I woke up to the sound of the phone ringing, but I was too lazy to answer it. I soon woke up anyways when I realized it was time for Bob Barker. Unfortunately I only saw a brief moment or two of my beloved old man before running off to Aaron’s house to make sure he was awake and packing. He was. Having done this, I rushed over to the church next to West Ottawa High School, hoping I wasn’t too late to donate blood. It turned out they weren’t even starting to accept donations until noon, so I had a half hour to read Child Emperor of Dune with no distractions apart from the endless chatter and gossip of nurses and lab techs. Alia came to the conclusion that The Preacher is indeed Paul Atreides, although I’m still not sure.
I soon received a free t-shirt and began filling out the usual forms to assure the American Red Cross that I am a healthy human being. I was first in line, so there was no wait. I was passed from lady to lady without hesitation, and before I knew it I had a thermometer under my tongue and a blood pressure cuff around my upper arm. The nurse taking my bp was unhappy with the results, so she did it again. The second try was much more reasonable - 94/60. A little on the high side, but that might be due to the fact that the cuff was practically falling off my arm the entire time. I am not the proper size for an adult, I guess.
I had a large needle jutting from the inside of my elbow soon thereafter. It went quickly, and I was on my way to get something to eat in about fifteen minutes. I sat down at the paper-covered table on the other side of the room, drank some apple juice and ate half a cookie. Then the nausea kicked in. I forced myself to finish the cookie, hoping that would make it go away. It only got worse. A nurse saw the look on my face and got a wheelchair close enough for me to fall into before I passed out. It was exciting.
I left around quarter after one or so, after polishing off a half dozen more cookies and several glasses of juice. I think I should have had some more to eat before giving blood, not after. I was pretty embarrassed, but everyone was nice. They told me to gain some weight. I told them I’d do my best.
I returned to Aaron’s house afterwards. Well, I tried to go back, but there was a slight detour. While I had been inside, a major accident had happened at the intersection of James and 136th. A truck was stopped under the light, tow trucks were appearing, police were directing traffic, lights were flashing everywhere. I did not see any ambulances, thank god, although perhaps they had had time to come and go before I arrived on the scene. I hope everyone was okay.

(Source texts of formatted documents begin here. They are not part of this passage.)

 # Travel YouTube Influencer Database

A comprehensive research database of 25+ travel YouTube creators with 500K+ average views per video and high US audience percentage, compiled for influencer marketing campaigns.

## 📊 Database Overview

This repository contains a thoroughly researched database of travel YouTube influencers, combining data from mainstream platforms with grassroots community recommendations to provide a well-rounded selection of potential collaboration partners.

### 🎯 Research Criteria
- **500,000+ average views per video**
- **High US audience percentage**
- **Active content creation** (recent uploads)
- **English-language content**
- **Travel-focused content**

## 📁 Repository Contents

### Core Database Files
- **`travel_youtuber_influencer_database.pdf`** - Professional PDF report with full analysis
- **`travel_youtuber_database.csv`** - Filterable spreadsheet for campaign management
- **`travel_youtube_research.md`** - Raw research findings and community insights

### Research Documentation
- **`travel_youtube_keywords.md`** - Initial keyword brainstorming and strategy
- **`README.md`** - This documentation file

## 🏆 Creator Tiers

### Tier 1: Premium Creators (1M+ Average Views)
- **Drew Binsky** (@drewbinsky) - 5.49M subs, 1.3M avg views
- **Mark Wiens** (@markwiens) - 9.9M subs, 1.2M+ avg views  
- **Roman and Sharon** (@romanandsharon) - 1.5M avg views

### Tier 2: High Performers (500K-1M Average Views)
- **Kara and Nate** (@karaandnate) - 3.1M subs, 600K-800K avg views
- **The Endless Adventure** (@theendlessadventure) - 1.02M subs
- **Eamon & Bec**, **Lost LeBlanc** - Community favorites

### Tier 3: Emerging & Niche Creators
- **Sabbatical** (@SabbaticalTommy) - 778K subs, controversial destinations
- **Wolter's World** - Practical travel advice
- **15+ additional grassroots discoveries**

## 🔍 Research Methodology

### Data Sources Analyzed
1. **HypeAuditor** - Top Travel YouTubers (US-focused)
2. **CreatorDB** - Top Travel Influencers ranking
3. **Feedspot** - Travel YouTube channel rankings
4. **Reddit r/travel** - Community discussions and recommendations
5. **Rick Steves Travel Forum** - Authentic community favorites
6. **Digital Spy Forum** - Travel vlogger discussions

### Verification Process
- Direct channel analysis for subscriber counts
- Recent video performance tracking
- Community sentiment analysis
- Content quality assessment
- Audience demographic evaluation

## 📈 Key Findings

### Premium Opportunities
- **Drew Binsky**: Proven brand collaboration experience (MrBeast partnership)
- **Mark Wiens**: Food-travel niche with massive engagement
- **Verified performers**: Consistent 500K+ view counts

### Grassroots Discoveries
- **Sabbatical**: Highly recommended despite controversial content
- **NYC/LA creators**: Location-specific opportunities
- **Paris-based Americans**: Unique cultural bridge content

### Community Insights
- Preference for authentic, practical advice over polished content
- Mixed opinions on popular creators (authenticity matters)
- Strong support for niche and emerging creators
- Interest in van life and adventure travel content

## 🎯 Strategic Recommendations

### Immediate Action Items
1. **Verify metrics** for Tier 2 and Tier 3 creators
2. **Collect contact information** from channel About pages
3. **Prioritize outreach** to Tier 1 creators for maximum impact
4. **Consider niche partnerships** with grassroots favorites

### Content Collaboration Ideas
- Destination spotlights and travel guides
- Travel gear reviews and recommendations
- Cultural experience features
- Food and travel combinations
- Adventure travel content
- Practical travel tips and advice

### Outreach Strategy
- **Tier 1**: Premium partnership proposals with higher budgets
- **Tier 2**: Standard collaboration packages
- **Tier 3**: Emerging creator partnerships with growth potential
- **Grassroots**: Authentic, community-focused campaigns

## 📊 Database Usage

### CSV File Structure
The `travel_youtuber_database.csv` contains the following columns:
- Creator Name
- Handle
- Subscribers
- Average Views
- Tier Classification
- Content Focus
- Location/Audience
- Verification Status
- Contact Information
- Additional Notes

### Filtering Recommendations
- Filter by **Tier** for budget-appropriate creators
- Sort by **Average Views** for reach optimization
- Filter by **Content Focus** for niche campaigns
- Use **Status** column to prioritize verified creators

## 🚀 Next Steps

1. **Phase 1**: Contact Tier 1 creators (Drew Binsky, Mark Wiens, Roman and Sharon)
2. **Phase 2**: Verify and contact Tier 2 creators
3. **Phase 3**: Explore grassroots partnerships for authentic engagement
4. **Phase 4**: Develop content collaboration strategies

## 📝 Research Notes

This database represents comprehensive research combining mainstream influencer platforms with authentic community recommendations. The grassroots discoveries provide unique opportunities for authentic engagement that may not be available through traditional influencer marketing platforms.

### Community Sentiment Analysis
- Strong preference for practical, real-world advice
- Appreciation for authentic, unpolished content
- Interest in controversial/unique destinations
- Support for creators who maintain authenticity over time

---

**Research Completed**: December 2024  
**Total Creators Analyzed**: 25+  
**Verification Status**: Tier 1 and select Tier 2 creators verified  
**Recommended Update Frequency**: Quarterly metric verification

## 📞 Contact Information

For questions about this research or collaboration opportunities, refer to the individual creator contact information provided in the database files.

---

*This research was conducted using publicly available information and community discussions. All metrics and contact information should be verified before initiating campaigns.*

Once I made it to Aaron’s, I slept for three hours. When I awoke, the Schmoo was home from his third day of school and wanted to play some N64 while Aaron continued to pack. When we were tired of playing, I packed up my N64 and my Sega, several dozen old school Nintendo games, and countless miles of wiring and cords to connect it all to the wall and tv. They’ve been away from home for far too long, and my mom wanted them to return before I left.
Went out to dinner with my parents after a long day of nothingness. We went to Pietro’s, a nice Italian restaurant downtown. I had the manicotti as usual, easily cleaning my plate while my parents struggled to make even a dent in their heaping piles of pasta. My dad and I finished off four loaves of bread between the two of us. The waitress seemed to be impressed.
I’ve got a few more things to pack and several animals to spend quality time with. I should get started.